Scams have widely proliferated in the crypto space, with supposed skyrocketing tokens achieving monstrous gains in so short a time before that sinister rug pull steals investors' hard-earned money away.
Now Ethereum users have been victimized by the same modus operandi, through a supposed airdrop from a new project called EtherWrapped.
EtherWrapped launched a token airdrop in the morning of New Year's Eve with transaction history analytics for users to track, CryptoBriefing.com reported. This airdrop was supposed to provide eligible Ethereum user recipients the project's YEAR token by 02:30 UTC. These tokens were distributed based on the user's on-chain activity, and as such, more active users should get more tokens.
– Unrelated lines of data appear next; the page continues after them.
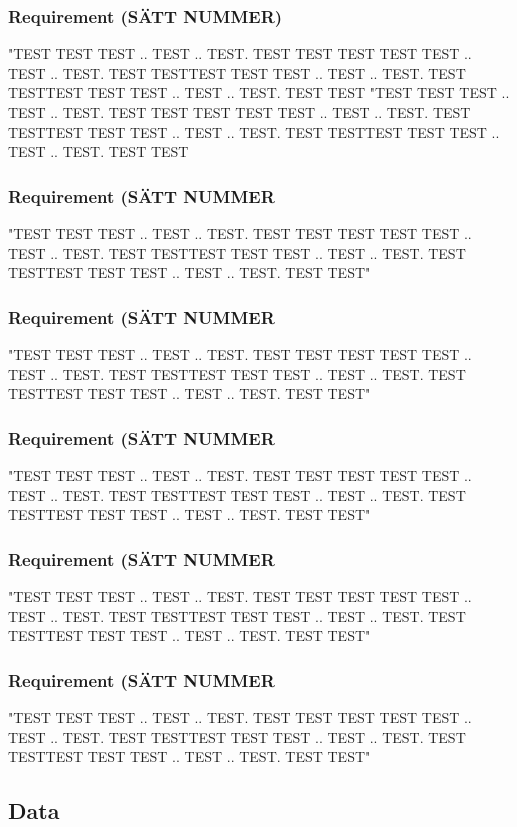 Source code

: \documentclass{article}
\begin{document}
\subsubsection{Requirement (SÄTT NUMMER)}
"TEST TEST TEST .. TEST .. TEST. TEST TEST TEST TEST TEST .. TEST .. TEST. TEST TESTTEST TEST TEST .. TEST .. TEST. TEST TESTTEST TEST TEST .. TEST .. TEST. TEST TEST
"TEST TEST TEST .. TEST .. TEST. TEST TEST TEST TEST TEST .. TEST .. TEST. TEST TESTTEST TEST TEST .. TEST .. TEST. TEST TESTTEST TEST TEST .. TEST .. TEST. TEST TEST
\subsubsection{Requirement (SÄTT NUMMER}
"TEST TEST TEST .. TEST .. TEST. TEST TEST TEST TEST TEST .. TEST .. TEST. TEST TESTTEST TEST TEST .. TEST .. TEST. TEST TESTTEST TEST TEST .. TEST .. TEST. TEST TEST"
\subsubsection{Requirement (SÄTT NUMMER}
"TEST TEST TEST .. TEST .. TEST. TEST TEST TEST TEST TEST .. TEST .. TEST. TEST TESTTEST TEST TEST .. TEST .. TEST. TEST TESTTEST TEST TEST .. TEST .. TEST. TEST TEST"
\subsubsection{Requirement (SÄTT NUMMER}
"TEST TEST TEST .. TEST .. TEST. TEST TEST TEST TEST TEST .. TEST .. TEST. TEST TESTTEST TEST TEST .. TEST .. TEST. TEST TESTTEST TEST TEST .. TEST .. TEST. TEST TEST"
\subsubsection{Requirement (SÄTT NUMMER}
"TEST TEST TEST .. TEST .. TEST. TEST TEST TEST TEST TEST .. TEST .. TEST. TEST TESTTEST TEST TEST .. TEST .. TEST. TEST TESTTEST TEST TEST .. TEST .. TEST. TEST TEST"
\subsubsection{Requirement (SÄTT NUMMER}
"TEST TEST TEST .. TEST .. TEST. TEST TEST TEST TEST TEST .. TEST .. TEST. TEST TESTTEST TEST TEST .. TEST .. TEST. TEST TESTTEST TEST TEST .. TEST .. TEST. TEST TEST"


\subsection{Data}
\end{document}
EtherWrapped Scam: What Happened?
EtherWrapped made the airdrop known from its now-deleted Twitter account. The project's unidentified team members also had the token contract verified on Etherscan to make the airdrop appear authentic. The EtherWrapped airdrop also came after two legitimate airdrops from OpenDAO and GasDAO, which were launched the past week, apparently to take advantage of the rising hype for new tokens. Around 4,500 users claimed the airdrop and wanted to trade their YEAR tokens on the decentralized exchange Uniswap.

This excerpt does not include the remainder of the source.